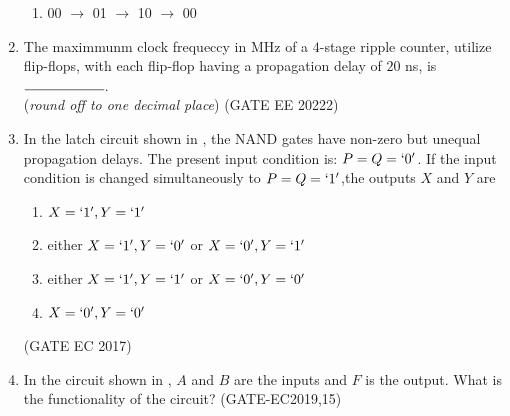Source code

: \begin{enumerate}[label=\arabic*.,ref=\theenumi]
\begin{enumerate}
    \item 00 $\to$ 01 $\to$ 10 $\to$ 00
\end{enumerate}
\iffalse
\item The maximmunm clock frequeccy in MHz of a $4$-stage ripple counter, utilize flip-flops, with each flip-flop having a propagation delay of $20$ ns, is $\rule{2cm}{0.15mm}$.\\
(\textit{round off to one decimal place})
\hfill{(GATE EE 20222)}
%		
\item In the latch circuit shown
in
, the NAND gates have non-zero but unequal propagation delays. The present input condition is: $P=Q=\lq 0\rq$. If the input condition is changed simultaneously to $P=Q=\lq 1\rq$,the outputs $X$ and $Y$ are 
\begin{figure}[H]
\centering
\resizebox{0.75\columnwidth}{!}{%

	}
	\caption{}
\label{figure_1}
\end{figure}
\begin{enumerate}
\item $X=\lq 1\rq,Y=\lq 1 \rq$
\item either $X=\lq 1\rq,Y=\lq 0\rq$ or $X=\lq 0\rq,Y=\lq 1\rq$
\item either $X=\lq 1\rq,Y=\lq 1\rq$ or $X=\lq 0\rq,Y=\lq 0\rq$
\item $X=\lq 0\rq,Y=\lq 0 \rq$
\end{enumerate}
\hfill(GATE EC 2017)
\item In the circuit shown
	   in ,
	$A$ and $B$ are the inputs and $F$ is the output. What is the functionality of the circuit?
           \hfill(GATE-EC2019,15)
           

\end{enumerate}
++++++
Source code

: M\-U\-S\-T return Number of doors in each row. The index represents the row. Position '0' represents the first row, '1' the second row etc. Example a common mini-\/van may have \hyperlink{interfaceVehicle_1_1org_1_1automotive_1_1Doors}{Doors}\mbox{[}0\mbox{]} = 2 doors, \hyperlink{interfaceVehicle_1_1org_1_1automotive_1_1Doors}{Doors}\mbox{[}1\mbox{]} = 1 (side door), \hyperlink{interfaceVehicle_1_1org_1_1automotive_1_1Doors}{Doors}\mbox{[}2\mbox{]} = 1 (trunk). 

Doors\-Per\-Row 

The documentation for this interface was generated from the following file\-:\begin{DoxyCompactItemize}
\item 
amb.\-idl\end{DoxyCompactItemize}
++++++
» WHAT YOU ARE ASKED TO DO
Given the word "label", show every line of the records that contains it.

» ANSWER BOX
: \begin{enumerate}[label=\arabic*.,ref=\theenumi]
\label{figure_1}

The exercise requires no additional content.